As for the capital debate, I feel it should be the federal capital that moves, as London is the capital of England and seen as such by all nations of the UK. My personal suggestion for UK capital would be Liverpool. Firstly, Liverpool is centrally located withing the British Isles; and, secondly, has links and quite good relations with all four nations. It (and its metropolitan area) could be taken out of England and become a federal district. I feel the city has a large local identity larger than that of being English, so it's ideal. Also, it's a reasonably sized city (over a million in the metropolitan area) and quite well known internationally, unlike Canberra and Ottawa.
One last idea, though I'm no expert in this subject, but in any upper house (or weaker house of the UK) I feel that splitting the representatives 25% each between the four nations is pushing it too much, even if the dominant chamber is completely unbiased. I propose the possibility of a system where Northern Irish, Scottish and Welsh have a member for x number of populace and England has the total of this minus one. Therefore, there's no way English politicians have more than half the total number in the house. I feel this could be more acceptable.
Nevertheless, none of this is going to happen anytime soon. I fear English discontent will be allowed to rise to the point where the union falls apart and Britons who previously never had grudges against each other develop a dislike, due to chronic nationalism, for the other nations. On the bright side, we'll have individual entries in the Eurovision and conspire to give one another all the top marks, if we don't hate each other too much at this point.

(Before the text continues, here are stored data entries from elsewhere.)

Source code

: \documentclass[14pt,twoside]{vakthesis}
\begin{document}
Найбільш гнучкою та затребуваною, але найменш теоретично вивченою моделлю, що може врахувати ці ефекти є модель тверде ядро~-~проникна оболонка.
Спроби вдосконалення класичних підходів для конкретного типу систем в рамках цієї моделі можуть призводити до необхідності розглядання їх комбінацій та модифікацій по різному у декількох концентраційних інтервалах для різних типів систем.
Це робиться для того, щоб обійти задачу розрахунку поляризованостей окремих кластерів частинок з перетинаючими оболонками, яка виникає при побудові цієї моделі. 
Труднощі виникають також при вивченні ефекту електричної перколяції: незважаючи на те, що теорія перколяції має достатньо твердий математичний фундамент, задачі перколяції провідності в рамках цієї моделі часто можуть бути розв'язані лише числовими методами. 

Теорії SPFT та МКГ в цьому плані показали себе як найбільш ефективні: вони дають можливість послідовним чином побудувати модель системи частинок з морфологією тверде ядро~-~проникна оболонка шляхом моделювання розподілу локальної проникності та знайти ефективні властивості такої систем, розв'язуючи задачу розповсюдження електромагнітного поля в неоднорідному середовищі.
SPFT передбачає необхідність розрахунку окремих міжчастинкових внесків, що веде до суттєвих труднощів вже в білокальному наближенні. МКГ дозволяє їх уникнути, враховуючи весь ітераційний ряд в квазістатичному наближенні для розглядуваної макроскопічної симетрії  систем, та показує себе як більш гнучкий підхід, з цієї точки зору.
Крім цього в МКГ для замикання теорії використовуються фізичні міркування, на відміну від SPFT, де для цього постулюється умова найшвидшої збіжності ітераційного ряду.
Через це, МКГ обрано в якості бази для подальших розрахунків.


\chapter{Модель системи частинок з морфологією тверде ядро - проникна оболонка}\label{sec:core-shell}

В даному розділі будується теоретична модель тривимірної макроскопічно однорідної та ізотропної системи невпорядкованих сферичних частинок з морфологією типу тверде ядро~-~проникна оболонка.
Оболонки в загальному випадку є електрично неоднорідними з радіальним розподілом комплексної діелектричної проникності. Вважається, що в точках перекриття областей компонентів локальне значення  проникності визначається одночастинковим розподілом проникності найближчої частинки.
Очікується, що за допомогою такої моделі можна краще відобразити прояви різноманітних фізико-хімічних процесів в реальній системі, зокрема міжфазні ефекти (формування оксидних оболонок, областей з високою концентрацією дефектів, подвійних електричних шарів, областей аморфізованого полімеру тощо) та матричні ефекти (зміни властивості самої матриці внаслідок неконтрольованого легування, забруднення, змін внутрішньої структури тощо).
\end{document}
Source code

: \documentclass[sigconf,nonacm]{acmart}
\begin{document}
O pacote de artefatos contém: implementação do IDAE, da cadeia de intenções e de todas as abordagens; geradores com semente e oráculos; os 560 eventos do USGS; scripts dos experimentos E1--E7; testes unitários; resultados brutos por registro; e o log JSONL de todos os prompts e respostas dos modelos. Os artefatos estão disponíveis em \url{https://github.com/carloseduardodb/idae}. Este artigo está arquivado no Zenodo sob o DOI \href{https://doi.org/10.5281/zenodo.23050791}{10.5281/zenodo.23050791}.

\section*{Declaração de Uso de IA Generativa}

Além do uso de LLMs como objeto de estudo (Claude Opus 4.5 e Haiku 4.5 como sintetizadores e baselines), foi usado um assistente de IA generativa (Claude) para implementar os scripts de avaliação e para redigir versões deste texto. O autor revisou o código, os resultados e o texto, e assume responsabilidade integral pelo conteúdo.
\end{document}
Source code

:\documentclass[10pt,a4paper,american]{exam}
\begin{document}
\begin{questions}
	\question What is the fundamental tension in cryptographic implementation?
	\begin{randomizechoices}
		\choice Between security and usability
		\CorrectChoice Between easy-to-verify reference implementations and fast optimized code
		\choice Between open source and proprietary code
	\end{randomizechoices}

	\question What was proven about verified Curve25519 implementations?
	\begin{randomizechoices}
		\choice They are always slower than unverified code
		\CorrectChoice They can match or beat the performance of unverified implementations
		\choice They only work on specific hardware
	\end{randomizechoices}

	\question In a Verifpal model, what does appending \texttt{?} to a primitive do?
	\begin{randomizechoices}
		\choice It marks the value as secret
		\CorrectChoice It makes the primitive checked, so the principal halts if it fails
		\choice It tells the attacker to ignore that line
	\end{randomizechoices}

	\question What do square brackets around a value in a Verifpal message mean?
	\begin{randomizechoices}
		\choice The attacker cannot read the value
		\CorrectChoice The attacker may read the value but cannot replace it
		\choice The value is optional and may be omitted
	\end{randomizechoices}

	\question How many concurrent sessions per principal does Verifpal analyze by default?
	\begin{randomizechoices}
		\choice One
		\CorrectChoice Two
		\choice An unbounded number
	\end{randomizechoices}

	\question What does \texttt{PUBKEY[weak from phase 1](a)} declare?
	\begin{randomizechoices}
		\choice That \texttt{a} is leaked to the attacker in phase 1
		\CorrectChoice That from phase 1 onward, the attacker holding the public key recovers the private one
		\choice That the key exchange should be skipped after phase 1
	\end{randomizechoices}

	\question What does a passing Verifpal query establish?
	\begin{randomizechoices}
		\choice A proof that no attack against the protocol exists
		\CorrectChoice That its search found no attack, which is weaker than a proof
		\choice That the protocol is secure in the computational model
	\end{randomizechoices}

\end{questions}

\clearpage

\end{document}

PS: Just to clarify the representation system, which I feel I didn’t explain well above, it would work like this: Scotland would have X amount of representatives, Wales would have Y amount, and Northern Ireland would have Z amount. This would be in relation to population, and so Scotland would have more than Wales, which would have more than Northern Ireland. England would have this formula: N=(X+Y+Z)-1, so if, for example, the total of Northern Irish, Scottish & Welsh representatives came to 50, England would have 49, which means no legislation could be passed in that house with merely English votes (not including abstaining politicians).
Brian writes: Many thanks for this, Gareth. If I may respectfully say so, you make many excellent and cogent points, although I still have my doubts about the huge cost and disruption involved in moving the federal capital from London.